WHAT IS NEEDED »
Return the entries that follow exactly, with no images.
== Segment start ==
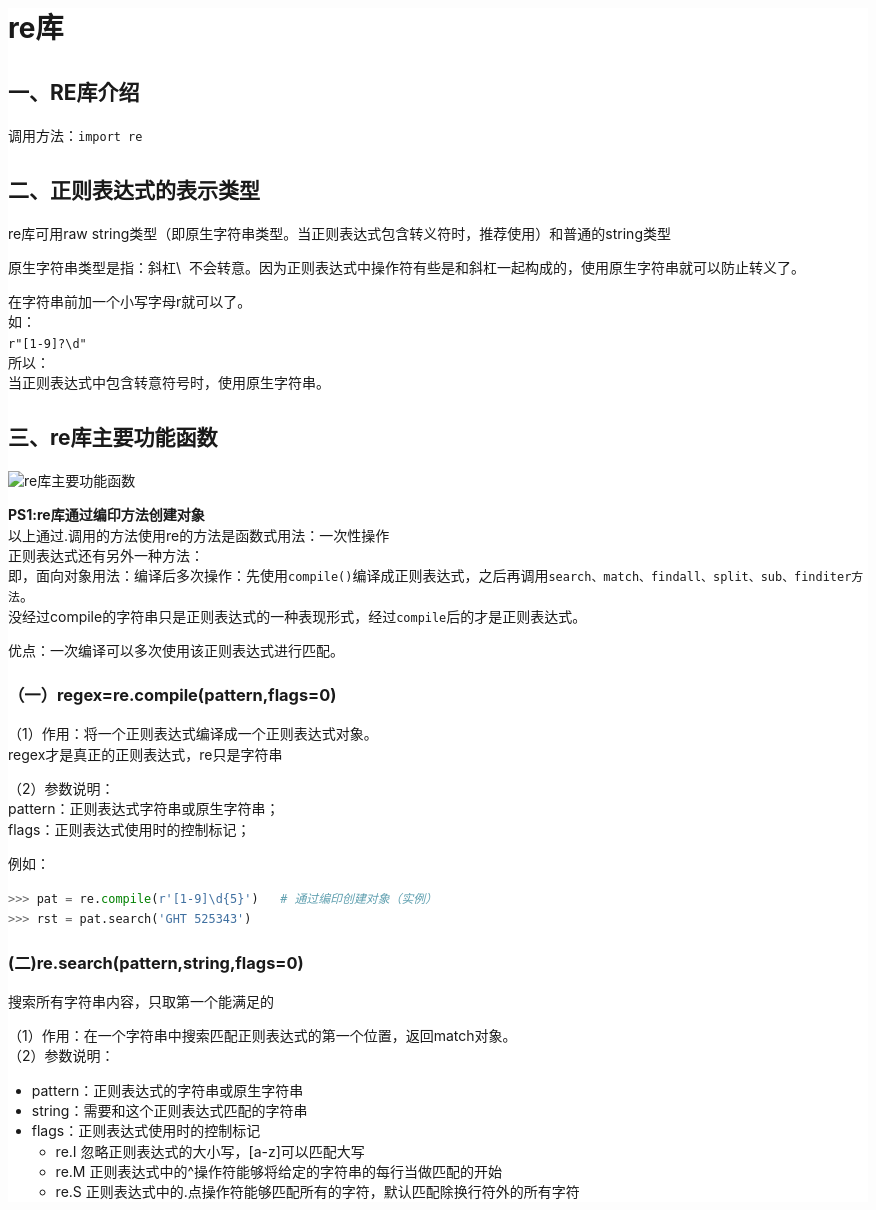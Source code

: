 # re库 
## 一、RE库介绍
调用方法：`import re`

## 二、正则表达式的表示类型
re库可用raw string类型（即原生字符串类型。当正则表达式包含转义符时，推荐使用）和普通的string类型

原生字符串类型是指：斜杠\  不会转意。因为正则表达式中操作符有些是和斜杠一起构成的，使用原生字符串就可以防止转义了。

在字符串前加一个小写字母r就可以了。  
如：  
`r"[1-9]?\d"`  
所以：  
当正则表达式中包含转意符号时，使用原生字符串。  


## 三、re库主要功能函数
![re库主要功能函数](https://img-blog.csdn.net/20170326202140623)





**PS1:re库通过编印方法创建对象**  
以上通过.调用的方法使用re的方法是函数式用法：一次性操作   
正则表达式还有另外一种方法：  
即，面向对象用法：编译后多次操作：先使用`compile()`编译成正则表达式，之后再调用`search、match、findall、split、sub、finditer方法`。  
没经过compile的字符串只是正则表达式的一种表现形式，经过`compile`后的才是正则表达式。

优点：一次编译可以多次使用该正则表达式进行匹配。  

### （一）regex=re.compile(pattern,flags=0)  
（1）作用：将一个正则表达式编译成一个正则表达式对象。    
regex才是真正的正则表达式，re只是字符串  

（2）参数说明：  
pattern：正则表达式字符串或原生字符串；  
flags：正则表达式使用时的控制标记；


例如：
```python
>>> pat = re.compile(r'[1-9]\d{5}')   # 通过编印创建对象（实例）
>>> rst = pat.search('GHT 525343')
```



### (二)re.search(pattern,string,flags=0)
搜索所有字符串内容，只取第一个能满足的

（1）作用：在一个字符串中搜索匹配正则表达式的第一个位置，返回match对象。    
（2）参数说明：  
* pattern：正则表达式的字符串或原生字符串  
* string：需要和这个正则表达式匹配的字符串  
* flags：正则表达式使用时的控制标记  
  * re.I     忽略正则表达式的大小写，[a-z]可以匹配大写  
  * re.M  正则表达式中的^操作符能够将给定的字符串的每行当做匹配的开始  
  * re.S   正则表达式中的.点操作符能够匹配所有的字符，默认匹配除换行符外的所有字符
== Segment end ==
RESULT »
Source code

: # re库 
## 一、RE库介绍
调用方法：`import re`

## 二、正则表达式的表示类型
re库可用raw string类型（即原生字符串类型。当正则表达式包含转义符时，推荐使用）和普通的string类型

原生字符串类型是指：斜杠\  不会转意。因为正则表达式中操作符有些是和斜杠一起构成的，使用原生字符串就可以防止转义了。

在字符串前加一个小写字母r就可以了。  
如：  
`r"[1-9]?\d"`  
所以：  
当正则表达式中包含转意符号时，使用原生字符串。  


## 三、re库主要功能函数
![re库主要功能函数](https://img-blog.csdn.net/20170326202140623)





**PS1:re库通过编印方法创建对象**  
以上通过.调用的方法使用re的方法是函数式用法：一次性操作   
正则表达式还有另外一种方法：  
即，面向对象用法：编译后多次操作：先使用`compile()`编译成正则表达式，之后再调用`search、match、findall、split、sub、finditer方法`。  
没经过compile的字符串只是正则表达式的一种表现形式，经过`compile`后的才是正则表达式。

优点：一次编译可以多次使用该正则表达式进行匹配。  

### （一）regex=re.compile(pattern,flags=0)  
（1）作用：将一个正则表达式编译成一个正则表达式对象。    
regex才是真正的正则表达式，re只是字符串  

（2）参数说明：  
pattern：正则表达式字符串或原生字符串；  
flags：正则表达式使用时的控制标记；


例如：
```python
>>> pat = re.compile(r'[1-9]\d{5}')   # 通过编印创建对象（实例）
>>> rst = pat.search('GHT 525343')
```



### (二)re.search(pattern,string,flags=0)
搜索所有字符串内容，只取第一个能满足的

（1）作用：在一个字符串中搜索匹配正则表达式的第一个位置，返回match对象。    
（2）参数说明：  
* pattern：正则表达式的字符串或原生字符串  
* string：需要和这个正则表达式匹配的字符串  
* flags：正则表达式使用时的控制标记  
  * re.I     忽略正则表达式的大小写，[a-z]可以匹配大写  
  * re.M  正则表达式中的^操作符能够将给定的字符串的每行当做匹配的开始  
  * re.S   正则表达式中的.点操作符能够匹配所有的字符，默认匹配除换行符外的所有字符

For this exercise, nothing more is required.